[Data excerpts]
------------------------------------
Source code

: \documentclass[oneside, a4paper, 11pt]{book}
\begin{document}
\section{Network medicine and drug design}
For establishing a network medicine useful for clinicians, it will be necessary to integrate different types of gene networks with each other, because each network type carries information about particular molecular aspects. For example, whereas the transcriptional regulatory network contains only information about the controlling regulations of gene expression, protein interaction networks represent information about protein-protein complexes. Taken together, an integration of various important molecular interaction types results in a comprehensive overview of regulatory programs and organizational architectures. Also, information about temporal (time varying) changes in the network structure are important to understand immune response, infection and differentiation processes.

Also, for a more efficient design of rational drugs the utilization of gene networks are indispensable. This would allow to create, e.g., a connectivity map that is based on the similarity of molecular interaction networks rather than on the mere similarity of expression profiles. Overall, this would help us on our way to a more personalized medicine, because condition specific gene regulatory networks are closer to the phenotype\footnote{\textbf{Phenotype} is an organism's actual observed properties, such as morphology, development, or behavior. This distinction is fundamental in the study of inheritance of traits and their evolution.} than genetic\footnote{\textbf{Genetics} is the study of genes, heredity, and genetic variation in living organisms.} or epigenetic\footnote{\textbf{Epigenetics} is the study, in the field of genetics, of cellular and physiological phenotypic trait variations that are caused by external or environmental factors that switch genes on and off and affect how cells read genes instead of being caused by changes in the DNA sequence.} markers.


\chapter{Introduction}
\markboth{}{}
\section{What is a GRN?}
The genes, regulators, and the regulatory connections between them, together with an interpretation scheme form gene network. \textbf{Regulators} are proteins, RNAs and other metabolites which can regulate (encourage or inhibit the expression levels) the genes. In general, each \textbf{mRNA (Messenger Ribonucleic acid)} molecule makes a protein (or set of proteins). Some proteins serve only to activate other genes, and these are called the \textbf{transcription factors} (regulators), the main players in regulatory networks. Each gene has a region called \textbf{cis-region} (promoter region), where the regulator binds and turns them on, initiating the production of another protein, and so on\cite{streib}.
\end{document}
------------------------------------
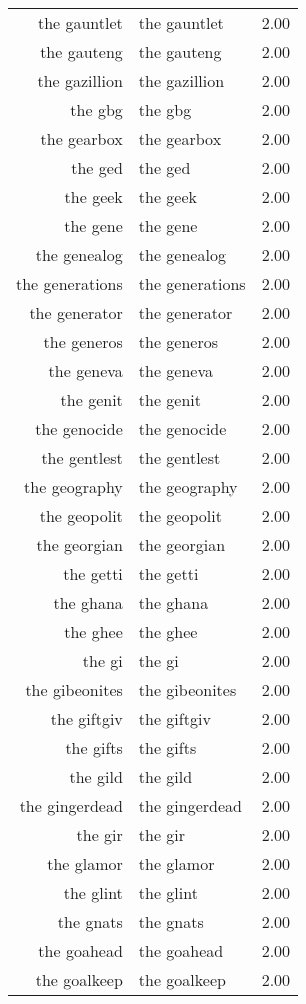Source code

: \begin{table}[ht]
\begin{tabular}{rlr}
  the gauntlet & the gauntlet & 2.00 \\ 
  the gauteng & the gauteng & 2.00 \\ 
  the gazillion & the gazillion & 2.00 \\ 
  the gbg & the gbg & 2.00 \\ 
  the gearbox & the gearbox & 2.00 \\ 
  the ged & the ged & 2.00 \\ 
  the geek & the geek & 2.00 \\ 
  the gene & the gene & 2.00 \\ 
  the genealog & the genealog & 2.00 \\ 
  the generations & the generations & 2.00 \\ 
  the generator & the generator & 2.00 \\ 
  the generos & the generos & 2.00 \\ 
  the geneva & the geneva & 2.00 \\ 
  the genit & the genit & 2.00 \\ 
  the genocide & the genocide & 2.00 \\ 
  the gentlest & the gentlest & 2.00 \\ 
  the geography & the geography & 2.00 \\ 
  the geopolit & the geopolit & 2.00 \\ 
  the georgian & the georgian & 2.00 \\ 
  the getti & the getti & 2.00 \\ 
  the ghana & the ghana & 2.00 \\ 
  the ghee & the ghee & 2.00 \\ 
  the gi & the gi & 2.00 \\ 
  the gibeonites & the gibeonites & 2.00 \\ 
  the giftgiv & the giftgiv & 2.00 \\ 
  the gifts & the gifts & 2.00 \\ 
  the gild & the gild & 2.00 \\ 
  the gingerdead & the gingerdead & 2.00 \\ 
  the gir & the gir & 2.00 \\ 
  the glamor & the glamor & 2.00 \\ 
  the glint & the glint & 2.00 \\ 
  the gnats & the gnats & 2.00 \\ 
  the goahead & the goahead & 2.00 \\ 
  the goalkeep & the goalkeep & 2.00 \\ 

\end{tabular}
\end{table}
------------------------------------
### Instructions to follow
Could you find each line in the entries that contains the string "begin" and copy it?

### Written reply
\begin{document}
: \begin{table}[ht]
\begin{tabular}{rlr}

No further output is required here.